> _Aim of the task_: If a line holds the word "tests", copy it from the entries.

> _Data supplied_:
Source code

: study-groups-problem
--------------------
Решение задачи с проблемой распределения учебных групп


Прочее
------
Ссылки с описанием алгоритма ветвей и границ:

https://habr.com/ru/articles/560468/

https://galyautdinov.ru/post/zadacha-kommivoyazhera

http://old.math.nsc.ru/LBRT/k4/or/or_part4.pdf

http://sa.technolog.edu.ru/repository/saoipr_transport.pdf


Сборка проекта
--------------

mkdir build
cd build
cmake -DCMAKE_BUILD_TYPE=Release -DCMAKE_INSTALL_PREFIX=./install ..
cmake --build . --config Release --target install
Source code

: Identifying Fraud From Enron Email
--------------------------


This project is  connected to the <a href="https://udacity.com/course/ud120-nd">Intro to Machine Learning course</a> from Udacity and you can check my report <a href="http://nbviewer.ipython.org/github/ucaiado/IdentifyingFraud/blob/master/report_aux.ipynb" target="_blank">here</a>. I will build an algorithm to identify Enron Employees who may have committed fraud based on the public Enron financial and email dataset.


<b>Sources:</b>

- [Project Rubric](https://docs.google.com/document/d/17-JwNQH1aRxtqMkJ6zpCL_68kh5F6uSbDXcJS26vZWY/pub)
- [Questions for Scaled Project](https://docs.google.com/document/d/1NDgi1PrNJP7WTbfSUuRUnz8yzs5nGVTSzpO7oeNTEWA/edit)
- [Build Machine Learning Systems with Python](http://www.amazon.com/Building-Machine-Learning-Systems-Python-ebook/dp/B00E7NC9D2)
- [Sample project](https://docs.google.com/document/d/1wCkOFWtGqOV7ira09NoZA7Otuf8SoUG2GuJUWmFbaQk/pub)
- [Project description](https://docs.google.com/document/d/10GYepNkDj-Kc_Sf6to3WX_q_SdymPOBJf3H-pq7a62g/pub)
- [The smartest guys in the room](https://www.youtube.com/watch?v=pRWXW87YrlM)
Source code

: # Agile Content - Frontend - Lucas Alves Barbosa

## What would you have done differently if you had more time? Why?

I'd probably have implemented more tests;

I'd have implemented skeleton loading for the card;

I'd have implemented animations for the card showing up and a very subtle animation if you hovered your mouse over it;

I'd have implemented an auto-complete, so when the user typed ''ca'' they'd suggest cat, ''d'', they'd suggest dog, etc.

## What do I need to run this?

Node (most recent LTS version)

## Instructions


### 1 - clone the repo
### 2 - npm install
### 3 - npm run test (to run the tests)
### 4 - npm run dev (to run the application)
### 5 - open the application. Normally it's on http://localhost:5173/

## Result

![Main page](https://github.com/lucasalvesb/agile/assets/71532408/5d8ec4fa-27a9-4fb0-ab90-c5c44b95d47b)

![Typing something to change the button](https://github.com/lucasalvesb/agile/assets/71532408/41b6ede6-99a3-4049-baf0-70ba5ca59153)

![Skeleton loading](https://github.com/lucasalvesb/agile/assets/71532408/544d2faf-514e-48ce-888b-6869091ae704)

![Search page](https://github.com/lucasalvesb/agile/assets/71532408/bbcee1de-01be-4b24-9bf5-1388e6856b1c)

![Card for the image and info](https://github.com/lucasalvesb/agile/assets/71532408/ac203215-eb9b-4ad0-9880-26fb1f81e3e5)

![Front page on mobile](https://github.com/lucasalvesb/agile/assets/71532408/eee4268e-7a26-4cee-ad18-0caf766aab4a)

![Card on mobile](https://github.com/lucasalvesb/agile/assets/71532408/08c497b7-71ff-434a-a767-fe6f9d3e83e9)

> _Solution to this exercise_:
I'd probably have implemented more tests;
### 3 - npm run test (to run the tests)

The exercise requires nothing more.